Task brief: From the entries below, transcribe exactly the lines between the line holding "для документов предоплаты. |" and the line holding "Теперь вы можете", inclusive; skip all other lines.

[Records to process — start]

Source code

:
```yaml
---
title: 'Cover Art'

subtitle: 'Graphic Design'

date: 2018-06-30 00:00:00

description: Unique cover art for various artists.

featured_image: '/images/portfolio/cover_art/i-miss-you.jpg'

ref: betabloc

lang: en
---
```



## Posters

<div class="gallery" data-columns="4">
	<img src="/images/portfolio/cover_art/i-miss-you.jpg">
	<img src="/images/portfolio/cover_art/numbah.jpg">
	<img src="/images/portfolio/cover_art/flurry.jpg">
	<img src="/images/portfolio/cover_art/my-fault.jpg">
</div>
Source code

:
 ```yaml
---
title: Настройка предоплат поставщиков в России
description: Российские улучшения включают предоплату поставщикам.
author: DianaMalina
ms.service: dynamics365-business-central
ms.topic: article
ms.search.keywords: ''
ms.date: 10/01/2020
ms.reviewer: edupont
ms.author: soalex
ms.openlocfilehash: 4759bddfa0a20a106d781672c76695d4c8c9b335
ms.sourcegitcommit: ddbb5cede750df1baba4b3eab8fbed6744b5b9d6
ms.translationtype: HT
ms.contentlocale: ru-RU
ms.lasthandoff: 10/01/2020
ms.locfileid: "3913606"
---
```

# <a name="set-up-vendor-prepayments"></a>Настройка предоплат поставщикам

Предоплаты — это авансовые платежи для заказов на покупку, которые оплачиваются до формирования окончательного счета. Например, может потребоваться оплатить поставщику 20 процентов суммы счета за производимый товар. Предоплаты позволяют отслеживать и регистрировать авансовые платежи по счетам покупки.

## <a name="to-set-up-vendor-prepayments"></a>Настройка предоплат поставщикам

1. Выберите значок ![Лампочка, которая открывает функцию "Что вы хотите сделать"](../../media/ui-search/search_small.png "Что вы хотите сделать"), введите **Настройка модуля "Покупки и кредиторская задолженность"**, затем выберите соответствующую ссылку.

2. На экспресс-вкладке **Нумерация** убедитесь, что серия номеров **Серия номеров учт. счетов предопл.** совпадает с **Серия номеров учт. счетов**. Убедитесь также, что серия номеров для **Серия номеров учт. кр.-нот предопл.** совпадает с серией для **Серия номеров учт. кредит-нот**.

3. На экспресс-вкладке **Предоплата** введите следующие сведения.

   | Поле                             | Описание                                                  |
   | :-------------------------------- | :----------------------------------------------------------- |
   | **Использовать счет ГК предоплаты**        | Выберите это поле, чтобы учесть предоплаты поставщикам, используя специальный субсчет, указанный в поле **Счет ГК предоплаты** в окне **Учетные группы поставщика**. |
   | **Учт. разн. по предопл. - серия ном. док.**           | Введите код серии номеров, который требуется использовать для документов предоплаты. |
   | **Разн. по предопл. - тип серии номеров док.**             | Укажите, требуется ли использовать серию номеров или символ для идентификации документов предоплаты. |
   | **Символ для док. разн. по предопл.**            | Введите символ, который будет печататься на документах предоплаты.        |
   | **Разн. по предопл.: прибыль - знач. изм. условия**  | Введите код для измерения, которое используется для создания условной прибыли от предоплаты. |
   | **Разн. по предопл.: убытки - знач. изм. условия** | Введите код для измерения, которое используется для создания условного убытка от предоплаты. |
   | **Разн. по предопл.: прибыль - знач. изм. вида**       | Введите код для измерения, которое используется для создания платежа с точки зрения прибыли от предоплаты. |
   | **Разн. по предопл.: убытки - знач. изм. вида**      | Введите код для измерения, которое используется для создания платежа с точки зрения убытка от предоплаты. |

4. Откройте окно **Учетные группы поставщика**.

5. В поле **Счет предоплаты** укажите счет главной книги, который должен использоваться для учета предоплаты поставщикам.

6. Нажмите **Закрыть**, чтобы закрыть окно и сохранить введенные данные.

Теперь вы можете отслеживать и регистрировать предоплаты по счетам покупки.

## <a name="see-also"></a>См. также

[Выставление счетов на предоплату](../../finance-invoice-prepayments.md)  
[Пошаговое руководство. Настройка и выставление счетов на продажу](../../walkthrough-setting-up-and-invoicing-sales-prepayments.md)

[Records to process — finish]

Exercise result:
   | **Учт. разн. по предопл. - серия ном. док.**           | Введите код серии номеров, который требуется использовать для документов предоплаты. |
   | **Разн. по предопл. - тип серии номеров док.**             | Укажите, требуется ли использовать серию номеров или символ для идентификации документов предоплаты. |
   | **Символ для док. разн. по предопл.**            | Введите символ, который будет печататься на документах предоплаты.        |
   | **Разн. по предопл.: прибыль - знач. изм. условия**  | Введите код для измерения, которое используется для создания условной прибыли от предоплаты. |
   | **Разн. по предопл.: убытки - знач. изм. условия** | Введите код для измерения, которое используется для создания условного убытка от предоплаты. |
   | **Разн. по предопл.: прибыль - знач. изм. вида**       | Введите код для измерения, которое используется для создания платежа с точки зрения прибыли от предоплаты. |
   | **Разн. по предопл.: убытки - знач. изм. вида**      | Введите код для измерения, которое используется для создания платежа с точки зрения убытка от предоплаты. |

4. Откройте окно **Учетные группы поставщика**.

5. В поле **Счет предоплаты** укажите счет главной книги, который должен использоваться для учета предоплаты поставщикам.

6. Нажмите **Закрыть**, чтобы закрыть окно и сохранить введенные данные.

Теперь вы можете отслеживать и регистрировать предоплаты по счетам покупки.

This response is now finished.